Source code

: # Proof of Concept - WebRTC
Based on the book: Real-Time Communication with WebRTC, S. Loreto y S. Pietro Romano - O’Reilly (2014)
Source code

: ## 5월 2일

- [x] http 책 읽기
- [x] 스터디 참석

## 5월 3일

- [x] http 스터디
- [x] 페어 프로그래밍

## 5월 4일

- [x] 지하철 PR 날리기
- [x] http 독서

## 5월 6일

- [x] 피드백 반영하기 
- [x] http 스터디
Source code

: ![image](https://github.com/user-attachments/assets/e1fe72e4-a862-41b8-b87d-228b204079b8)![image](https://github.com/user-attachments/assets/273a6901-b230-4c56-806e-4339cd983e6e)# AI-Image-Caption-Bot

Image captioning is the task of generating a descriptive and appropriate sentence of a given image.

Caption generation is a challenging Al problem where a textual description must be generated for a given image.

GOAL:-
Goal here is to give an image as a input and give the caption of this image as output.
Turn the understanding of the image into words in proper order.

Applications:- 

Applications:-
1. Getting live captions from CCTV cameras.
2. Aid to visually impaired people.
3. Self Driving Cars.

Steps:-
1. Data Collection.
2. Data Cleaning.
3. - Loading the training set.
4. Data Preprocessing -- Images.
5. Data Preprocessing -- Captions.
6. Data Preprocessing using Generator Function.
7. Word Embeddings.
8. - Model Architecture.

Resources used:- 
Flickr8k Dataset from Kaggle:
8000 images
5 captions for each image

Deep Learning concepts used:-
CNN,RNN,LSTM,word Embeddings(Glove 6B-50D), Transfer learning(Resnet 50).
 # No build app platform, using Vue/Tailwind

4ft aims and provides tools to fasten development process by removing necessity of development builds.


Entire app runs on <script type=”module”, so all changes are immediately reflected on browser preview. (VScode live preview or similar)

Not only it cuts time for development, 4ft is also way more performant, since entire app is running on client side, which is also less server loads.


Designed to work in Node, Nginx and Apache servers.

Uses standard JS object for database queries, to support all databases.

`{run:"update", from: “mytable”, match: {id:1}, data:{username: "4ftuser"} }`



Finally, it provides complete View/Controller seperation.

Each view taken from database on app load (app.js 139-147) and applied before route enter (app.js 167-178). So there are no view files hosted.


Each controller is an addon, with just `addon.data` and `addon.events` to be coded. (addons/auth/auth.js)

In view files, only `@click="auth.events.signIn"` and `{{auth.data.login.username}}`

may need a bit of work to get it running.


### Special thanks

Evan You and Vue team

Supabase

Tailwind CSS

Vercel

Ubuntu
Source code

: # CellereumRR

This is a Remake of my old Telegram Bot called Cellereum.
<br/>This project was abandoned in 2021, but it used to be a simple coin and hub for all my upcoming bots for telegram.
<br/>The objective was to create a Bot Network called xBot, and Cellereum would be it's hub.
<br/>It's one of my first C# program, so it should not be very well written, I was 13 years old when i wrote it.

· · · ·

→ **WORK TO BE COMPLETED**
Every record in the material above should be set down exactly.

→ **SOLUTION TO THIS TASK**
Source code

: # Proof of Concept - WebRTC
Based on the book: Real-Time Communication with WebRTC, S. Loreto y S. Pietro Romano - O’Reilly (2014)
Source code

: ## 5월 2일

- [x] http 책 읽기
- [x] 스터디 참석

## 5월 3일

- [x] http 스터디
- [x] 페어 프로그래밍

## 5월 4일

- [x] 지하철 PR 날리기
- [x] http 독서

## 5월 6일

- [x] 피드백 반영하기 
- [x] http 스터디
Source code

: ![image](https://github.com/user-attachments/assets/e1fe72e4-a862-41b8-b87d-228b204079b8)![image](https://github.com/user-attachments/assets/273a6901-b230-4c56-806e-4339cd983e6e)# AI-Image-Caption-Bot

Image captioning is the task of generating a descriptive and appropriate sentence of a given image.

Caption generation is a challenging Al problem where a textual description must be generated for a given image.

GOAL:-
Goal here is to give an image as a input and give the caption of this image as output.
Turn the understanding of the image into words in proper order.

Applications:- 

Applications:-
1. Getting live captions from CCTV cameras.
2. Aid to visually impaired people.
3. Self Driving Cars.

Steps:-
1. Data Collection.
2. Data Cleaning.
3. - Loading the training set.
4. Data Preprocessing -- Images.
5. Data Preprocessing -- Captions.
6. Data Preprocessing using Generator Function.
7. Word Embeddings.
8. - Model Architecture.

Resources used:- 
Flickr8k Dataset from Kaggle:
8000 images
5 captions for each image

Deep Learning concepts used:-
CNN,RNN,LSTM,word Embeddings(Glove 6B-50D), Transfer learning(Resnet 50).
 # No build app platform, using Vue/Tailwind

4ft aims and provides tools to fasten development process by removing necessity of development builds.


Entire app runs on <script type=”module”, so all changes are immediately reflected on browser preview. (VScode live preview or similar)

Not only it cuts time for development, 4ft is also way more performant, since entire app is running on client side, which is also less server loads.


Designed to work in Node, Nginx and Apache servers.

Uses standard JS object for database queries, to support all databases.

`{run:"update", from: “mytable”, match: {id:1}, data:{username: "4ftuser"} }`



Finally, it provides complete View/Controller seperation.

Each view taken from database on app load (app.js 139-147) and applied before route enter (app.js 167-178). So there are no view files hosted.


Each controller is an addon, with just `addon.data` and `addon.events` to be coded. (addons/auth/auth.js)

In view files, only `@click="auth.events.signIn"` and `{{auth.data.login.username}}`

may need a bit of work to get it running.


### Special thanks

Evan You and Vue team

Supabase

Tailwind CSS

Vercel

Ubuntu
Source code

: # CellereumRR

This is a Remake of my old Telegram Bot called Cellereum.
<br/>This project was abandoned in 2021, but it used to be a simple coin and hub for all my upcoming bots for telegram.
<br/>The objective was to create a Bot Network called xBot, and Cellereum would be it's hub.
<br/>It's one of my first C# program, so it should not be very well written, I was 13 years old when i wrote it.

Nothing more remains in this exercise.